From the kitchen of One Perfect Bite...Years ago I was an opinionated little thing. My father took me under his wing and tried to teach me tact and a more than passing respect for the rights and opinions of others. I'm sure I've lost much of what he wanted me to grasp, but I still remember the day I shared an unsolicited observation with him and was unceremoniously told to "stop criticizing obituaries." You see, then and now, I suffered from a bad case of expectations gone awry, and tonight's recipe is a case in point. I had expected something special and ended up with something that was merely nice. I've been eyeing this tiramisu recipe for a while now, but postponed making it because of the expense involved. I thought it would be a perfect way to end our Easter meal, so I broke down and purchased everything needed to make it and did a test run of the recipe last night. An hour of my time and 36 dollars later, I'm back to criticizing obituaries and can tell you that the recipe did not meet my very high expectations, given the time and expense that was involved. Lemon lovers will probably glory in this version of tiramisu, but it is too tart for mere mortals to enjoy. I had to add an additional sweet cream topping to tone down the pucker power of this dessert. I suspect you will too. The recipe, developed by Lidia Bastianich, also makes way more lemon syrup that you'll need for one tiramisu. If you decide to make this, you can cut the syrup ingredients in half. I hasten to add this is not a bad recipe, but if you are looking for something special for the holiday, you might want to look further. I know I am. The original recipe follows.
Limoncello Tiramisu...from the kitchen of One Perfect Bite courtesy of Lidia Bastianich
5 large eggs
5 or 6 lemons
1 cup sugar
1-1/2 cups limoncello liqueur
1 cup water
1 pound (2 cups) Mascarpone, at room temperature
40 ladyfingers (preferably imported Italian savoiardi), or more as needed
1) Separate eggs, putting yolks into top portion of a double boiler. Place whites in a stainless steel pan that is large enough to beat them.

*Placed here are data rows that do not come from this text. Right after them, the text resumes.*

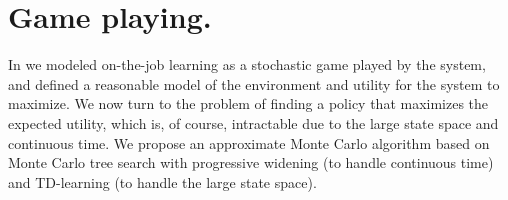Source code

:%
%

\section{Game playing.}
\label{sec:game-playing}

In  we modeled on-the-job learning as a stochastic game played by the system, and defined a reasonable model of the environment and utility for the system to maximize.
We now turn to the problem of finding a policy that maximizes the expected utility, which is, of course, intractable due to the large state space and continuous time\reword.
We propose an approximate Monte Carlo algorithm based on Monte Carlo tree search with progressive widening (to handle continuous time) and TD-learning (to handle the large state space).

2) Remove zest of two or more lemons, using a fine grater, to get 2 tablespoons of zest. Squeeze out and strain juice of these and the other lemons to get 3/4 cup of fresh lemon juice.
3) To make base for tiramisù, heat water in lower portion of a double boiler until it comes to a steady simmer. Meanwhile, beat egg yolks with 1/4 cup of sugar and 1/2 cup of limoncello until well blended. Set pan over simmering water, and whisk constantly, frequently scraping whisk around sides and bottom of pan, as egg mixture expands and heats into a frothy sponge, 5 minutes or longer. When sponge has thickened enough to form a ribbon when it drops on surface, remove pan from heat and set it aside to cool.
4) Meanwhile, pour remaining cup of limoncello, all of the lemon juice, 1 cup water, and 1/2 cup of the sugar in a saucepan. Bring to a boil, stirring to dissolve sugar, and cook for 5 minutes, to evaporate alcohol. Allow syrup to cool completely.
5) In another large bowl, stir mascarpone with a wooden spoon to soften it, then drop in lemon zest and beat until light and creamy.
6) Whip egg whites with remaining 1/4 cup sugar, by hand or by machine, until moderately firm peaks form.
7) When limoncello sponge (or zabaglione) has cooled, scrape about a third of it over mascarpone, and fold it in with a large rubber spatula. Fold in rest of the zabaglione in two or three additions. Then fold in whipped egg whites in several additions, until the limoncello-mascarpone cream is light and evenly blended.
8) Pour some of cooled syrup, no deeper than 1/4 inch, into a shallow-rimmed pan to moisten ladyfingers (savoiardi). One at a time, roll ladyfingers in syrup and place them in casserole or baking dish. Wet each cookie briefly — if it soaks up too much syrup, it will fall apart. I've found that 4 seconds per side is perfect. Arrange moistened ladyfingers in neat, tight rows, filling bottom of pan completely. You should be able to fit about twenty ladyfingers in a single layer. You will need atotal of 40 ladyfingers.
9) Scoop half of limoncello-mascarpone cream onto ladyfingers, and smooth it to fill pan and cover them. Dip and arrange a second layer of ladyfingers in pan, and cover it completely with the remainder of cream.
10) Smooth cream with spatula, and seal tiramisù airtight in plastic wrap. Refrigerate for 6 hours (or up to 2 days), or put it in the freezer for 2 hours. To serve, cut portions of tiramisùand transfer to dessert plates for serving. Yield: 12 servings.